The Icelandic economy has been recovering strongly after a brief but abrupt contraction in the wake of the pandemic. Output growth measured 7.2% in 2022, its strongest since 2007. ÍSB Research projects year-2023 GDP growth at 2.2%, considerably below our last forecast. The downward revision is due mainly to weaker growth in private consumption and investment. Export growth will be the main driver of output growth this year, while the contribution from domestic demand will be much smaller than in 2021 and 2022. We project GDP growth at 2.6% in 2024 and 3.0% in 2025.
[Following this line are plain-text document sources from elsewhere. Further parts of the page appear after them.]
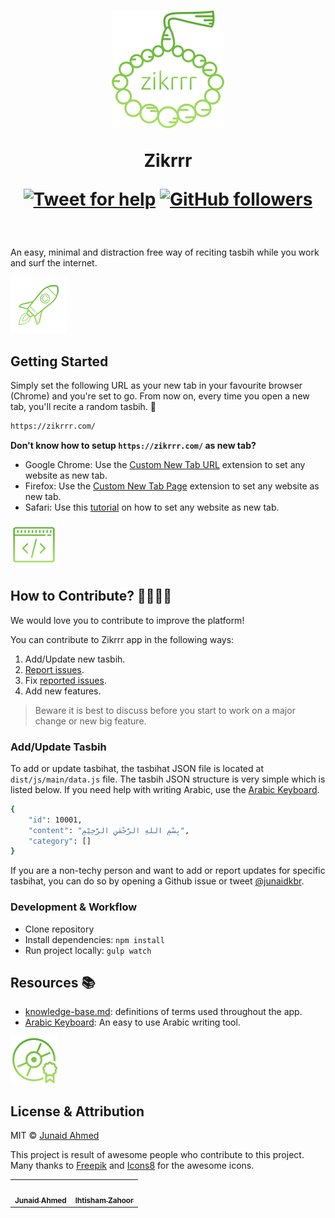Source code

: <h1 align="center">
    <img width="180" src="./static/images/zikrrr-logo.png" alt="Zikrrr – A random dhikr/tasbih for newly opened tabs by Junaid Ahmed">
    <br>

Zikrrr

[![Tweet for help](https://img.shields.io/twitter/follow/junaidkbr.svg?style=social&label=Tweet%20@junaidkbr)](https://twitter.com/junaidkbr/) [![GitHub followers](https://img.shields.io/github/followers/junaidkbr.svg?style=social&label=Follow)](https://github.com/junaidkbr?tab=followers)
</h1>

<br>

An easy, minimal and distraction free way of reciting tasbih while you work and surf the internet.

[![Start](./static/images/zikrrr-getting-started.png)](/)
## Getting Started
Simply set the following URL as your new tab in your favourite browser (Chrome) and you're set to go. From now on, every time you open a new tab, you'll recite a random tasbih. 👐

```sh
https://zikrrr.com/
```

**Don't know how to setup `https://zikrrr.com/` as new tab?**
- Google Chrome: Use the [Custom New Tab URL](https://chrome.google.com/webstore/detail/custom-new-tab-url/mmjbdbjnoablegbkcklggeknkfcjkjia) extension to set any website as new tab.
- Firefox: Use the [Custom New Tab Page](https://addons.mozilla.org/en-US/firefox/addon/custom-new-tab-page/) extension to set any website as new tab.
- Safari: Use this [tutorial](https://www.howtogeek.com/284582/how-to-open-a-new-tab-to-a-specific-webpage-in-your-browser/) on how to set any website as new tab.

[![Contribute](./static/images/zikrrr-contributions.png)](/)
## How to Contribute? 👨‍💻👩‍💻

We would love you to contribute to improve the platform!

You can contribute to Zikrrr app in the following ways:
1. Add/Update new tasbih.
2. [Report issues](https://github.com/junaidkbr/zikrrr/issues/new).
3. Fix [reported issues](https://github.com/junaidkbr/zikrrr/issues).
4. Add new features.

> Beware it is best to discuss before you start to work on a major change or new big feature.

### Add/Update Tasbih
To add or update tasbihat, the tasbihat JSON file is located at `dist/js/main/data.js` file. The tasbih JSON structure is very simple which is listed below. If you need help with writing Arabic, use the [Arabic Keyboard](http://www.arabic-keyboard.org/).

```sh
{
    "id": 10001,
    "content": "بِسْمِ اللهِ الرَّحْمٰنِ الرَّحِيْمِ",
    "category": []
}
```

If you are a non-techy person and want to add or report updates for specific tasbihat, you can do so by opening a Github issue or tweet [@junaidkbr](https://twitter.com/junaidkbr).

### Development & Workflow
- Clone repository
- Install dependencies: `npm install`
- Run project locally: `gulp watch`

## Resources 📚
-  [knowledge-base.md](https://github.com/junaidkbr/zikrrr/blob/master/knowledge-base.md): definitions of terms used throughout the app.
-  [Arabic Keyboard](http://www.arabic-keyboard.org/): An easy to use Arabic writing tool.

[![Attribution](./static/images/zikrrr-licenses.png)](/)
## License & Attribution
MIT © [Junaid Ahmed](https://junaidahmed.com)

This project is result of awesome people who contribute to this project. Many thanks to <a href="https://www.flaticon.com/authors/freepik" title="Freepik">Freepik</a> and <a target="_blank" href="https://icons8.com">Icons8</a> for the awesome icons.

<!-- CONTRIBUTORS-LIST:START -->
<!-- prettier-ignore-start -->
<!-- markdownlint-disable -->
<table>
  <tr>
    <td align="center"><a href="https://github.com/junaidkbr"><img src="https://avatars.githubusercontent.com/u/12216819?v=3" width="100px;" alt=""/><br /><sub><b>Junaid Ahmed</b></sub></a></td>
    <td align="center"><a href="https://github.com/ihtishamzahoor"><img src="https://avatars.githubusercontent.com/u/19364485?v=3" width="100px;" alt=""/><br /><sub><b>Ihtisham Zahoor</b></sub></a></td>
  </tr>
</table>
<!-- markdownlint-enable -->
<!-- prettier-ignore-end -->
<!-- CONTRIBUTORS-LIST:END -->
The outlook is for the current account balance to improve after a sizeable deficit in recent years, thanks largely to rapid export growth and more sluggish growth in demand. More favourable external trade and other factors help buttress the ISK. According to our forecast, the ISK will be approximately 5% stronger at the end of the forecast horizon than it was in August 2023.
Inflation has proven stubborn but will give way during the forecast horizon, owing in particular to a more tranquil housing market and greater price stability abroad. Demand pressures in the labour market will subside gradually, and the outlook is for real wage growth to resume as soon as this year. Persistent inflation will call for a tight monetary stance, with the policy rate set to peak at 9.5% before the year-end. A gradual monetary easing phase could begin in spring 2024, provided that inflation develops in line with our forecast.